Ülkemizde bir doktor kolay yetişmiyor. Başarılı bir eğitim hayatı, ardından üniversite sınavında derece, geceyi gündüze katarak çalışılan dersler, bitmeyen nöbetler, maruz kalınan mobbingler, üstüne tıpta uzmanlık sınavı. Bir tıp öğrencisinin uzman doktor olabilmesi için ortalama 10-13 sene lazım.
Bunun yanında hasta yakını baskısı, mesleki itibarsızlaşma, düşük yaşam kalitesi, uzun mesai saatleri derken bozulan psikoloji.
Sadece bir meslek grubunda değil, birçok meslek grubundan durum çok farklı değil.
Ayrıca hayattan beklentisi kalmayan, olduğu ortamlarda mutlu olamayan, kendine, geleceğe ve ülkeye inancı kalmayan birçok kişi yaşamına son veriyor ne yazık ki.
“Neden?” sorusunu sormadan geçemeyeceğim. Ben en çok insanın insana bilerek veya bilmeyerek yaptığı kapris- söz ve değersizleştirme tarafındayım. Hepimizin birbirimizden aşırı beklenti içerisindeyken kendimizden ödün verme taraftarı olamıyoruz ya da hepimiz için en fedakar kendimiziz. Sadece yaptıklarımızı biliyoruz. Aslında karşımızdaki kişilerin de yaptıklarını görmek lazım. Takdir edip teşekkür etmekten itina ile sakınıyoruz.
Sonra çekiliyoruz kabuğumuza, herkese yaptıklarımızı gözden geçiriyoruz, sonra bize yapılanlara bakıyoruz muhasebede eksi taraftaysak başlıyoruz üzülmeye.
Bu kadar ağır hayat ve geçim şartlarında yaşamaya, üretmeye çalışırken; insan, insandan ne bekler ki… Takdir görmek, teşekkür, eline sağlık belki bir çiçekle onurlandırılmak.
Bunlar olmadan da olur elbet ama insan ne de olsa sosyal bir varlık sonuçta. Onlarsız da olmuyor işte.

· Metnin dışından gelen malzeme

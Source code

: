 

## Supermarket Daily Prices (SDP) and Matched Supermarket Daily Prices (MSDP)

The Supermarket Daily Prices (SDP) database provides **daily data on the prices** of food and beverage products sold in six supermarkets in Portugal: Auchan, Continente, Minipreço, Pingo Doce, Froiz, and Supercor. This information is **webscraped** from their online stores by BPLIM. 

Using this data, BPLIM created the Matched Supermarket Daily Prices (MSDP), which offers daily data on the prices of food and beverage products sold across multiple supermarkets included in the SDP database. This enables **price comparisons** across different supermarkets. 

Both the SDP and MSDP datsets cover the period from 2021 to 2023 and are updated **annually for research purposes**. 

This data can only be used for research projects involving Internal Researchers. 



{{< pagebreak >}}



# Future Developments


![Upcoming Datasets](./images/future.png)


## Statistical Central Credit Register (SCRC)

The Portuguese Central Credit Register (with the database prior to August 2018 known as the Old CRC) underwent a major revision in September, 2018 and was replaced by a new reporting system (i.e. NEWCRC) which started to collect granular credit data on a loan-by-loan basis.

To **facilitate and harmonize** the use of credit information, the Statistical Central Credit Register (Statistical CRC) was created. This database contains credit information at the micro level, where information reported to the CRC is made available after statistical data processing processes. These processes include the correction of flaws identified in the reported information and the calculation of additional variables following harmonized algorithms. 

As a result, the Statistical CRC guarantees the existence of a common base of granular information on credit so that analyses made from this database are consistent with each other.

Bunları göremeyen insan eğer yaşamında hiçbir noktada istediği hazzı yakalayamıyorsa, burada başlıyor kıyam! Kendini, yaşadıklarını ve dünyayı sorgulamalar… Güçlü bir ruhsan eğer, yaşamında değişiklik yapacak cesaretin varsa devam ediyorsun… Ya da kendince “en cesur” sayılabilecek kararı verip kaçıyorsun mücadeleden, belki de “en korkak” davranıştır insanın kendi yaşamına son vermesi…

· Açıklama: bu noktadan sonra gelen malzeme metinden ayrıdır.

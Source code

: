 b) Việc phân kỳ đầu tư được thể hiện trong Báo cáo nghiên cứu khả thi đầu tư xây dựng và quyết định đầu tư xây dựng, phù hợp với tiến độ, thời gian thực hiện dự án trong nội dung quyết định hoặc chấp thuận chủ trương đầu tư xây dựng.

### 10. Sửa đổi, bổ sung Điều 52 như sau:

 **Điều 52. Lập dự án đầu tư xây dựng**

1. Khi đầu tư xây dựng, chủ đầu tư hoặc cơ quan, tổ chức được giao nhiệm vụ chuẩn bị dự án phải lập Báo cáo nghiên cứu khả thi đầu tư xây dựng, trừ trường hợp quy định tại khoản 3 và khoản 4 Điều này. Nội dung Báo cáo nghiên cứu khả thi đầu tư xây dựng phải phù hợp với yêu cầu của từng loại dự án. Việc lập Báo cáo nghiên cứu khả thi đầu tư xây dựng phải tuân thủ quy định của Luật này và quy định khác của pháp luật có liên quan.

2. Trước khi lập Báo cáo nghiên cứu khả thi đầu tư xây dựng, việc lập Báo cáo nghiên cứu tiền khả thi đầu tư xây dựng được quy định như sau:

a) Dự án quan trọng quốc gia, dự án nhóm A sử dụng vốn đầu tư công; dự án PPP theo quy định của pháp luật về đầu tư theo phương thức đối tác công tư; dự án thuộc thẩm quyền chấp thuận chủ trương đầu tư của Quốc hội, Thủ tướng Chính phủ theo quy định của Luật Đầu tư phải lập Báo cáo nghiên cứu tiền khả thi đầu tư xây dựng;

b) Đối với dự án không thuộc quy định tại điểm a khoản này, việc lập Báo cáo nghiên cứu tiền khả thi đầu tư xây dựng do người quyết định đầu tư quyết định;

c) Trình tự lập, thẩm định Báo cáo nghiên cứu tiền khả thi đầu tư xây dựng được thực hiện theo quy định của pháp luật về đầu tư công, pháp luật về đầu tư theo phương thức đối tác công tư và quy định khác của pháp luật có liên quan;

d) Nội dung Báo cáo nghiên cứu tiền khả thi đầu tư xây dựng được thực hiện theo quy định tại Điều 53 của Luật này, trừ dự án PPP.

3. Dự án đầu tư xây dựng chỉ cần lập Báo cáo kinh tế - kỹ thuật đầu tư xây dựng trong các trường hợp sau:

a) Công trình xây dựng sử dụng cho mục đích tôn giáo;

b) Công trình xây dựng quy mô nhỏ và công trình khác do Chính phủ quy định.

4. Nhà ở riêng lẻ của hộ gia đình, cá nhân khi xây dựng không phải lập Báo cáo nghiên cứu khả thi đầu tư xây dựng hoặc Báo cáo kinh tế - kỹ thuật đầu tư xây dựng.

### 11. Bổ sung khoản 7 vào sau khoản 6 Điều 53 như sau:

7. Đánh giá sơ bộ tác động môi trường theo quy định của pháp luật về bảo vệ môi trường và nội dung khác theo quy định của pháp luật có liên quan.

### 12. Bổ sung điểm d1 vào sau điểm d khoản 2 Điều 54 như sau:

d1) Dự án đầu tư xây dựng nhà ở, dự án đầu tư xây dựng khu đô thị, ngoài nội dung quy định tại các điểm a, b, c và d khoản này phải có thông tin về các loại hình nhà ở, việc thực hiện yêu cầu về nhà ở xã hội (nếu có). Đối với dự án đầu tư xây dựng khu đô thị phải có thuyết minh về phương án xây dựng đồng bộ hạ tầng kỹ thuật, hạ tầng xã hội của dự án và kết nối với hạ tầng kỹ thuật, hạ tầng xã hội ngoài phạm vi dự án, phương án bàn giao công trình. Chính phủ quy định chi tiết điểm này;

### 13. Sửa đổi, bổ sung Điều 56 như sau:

Bu bahsettiklerim hepimizin hayatında olmazsa olmazlarımız. Biz, bizden şikayet edip, biz bize en olmazları yapmıyor muyuz?
Cennetle cehennem yaşamın içinde midir, ölümden sonra mıdır yoksa düşüncelerde mi bilemiyorum.
Bildiğim; biz bize dost olup, değer verip, o değeri de birbirimize hissettireceğiz ki yaşanılabilir bir toplumda, kendimizin hangi amaçla burada var olduğunu anladığımızda cenneti hayattayken bile bu dünyada yaşama şansımız olsun. Yarınları bizler şimdiden, birbirimizi hırpalamadan, üzmeden, el ele, gönül gönüle, sevgi ile donatarak inşa etmeliyiz. Geleceğimiz dediğimiz çocuklarımıza daha güzel bir yaşam alanı bırakalım. Değişimi bizler başlatalım, annelerin emek emek büyüttüğü biricik evlatları hep yanında olsun…
İyiliğin bulaşıcı olduğunu, iyilik yaptıkça bu dünyanın daha yaşanılır hale geleceğini unutmayalım ki “Dünya her kalbe cennet olsun.”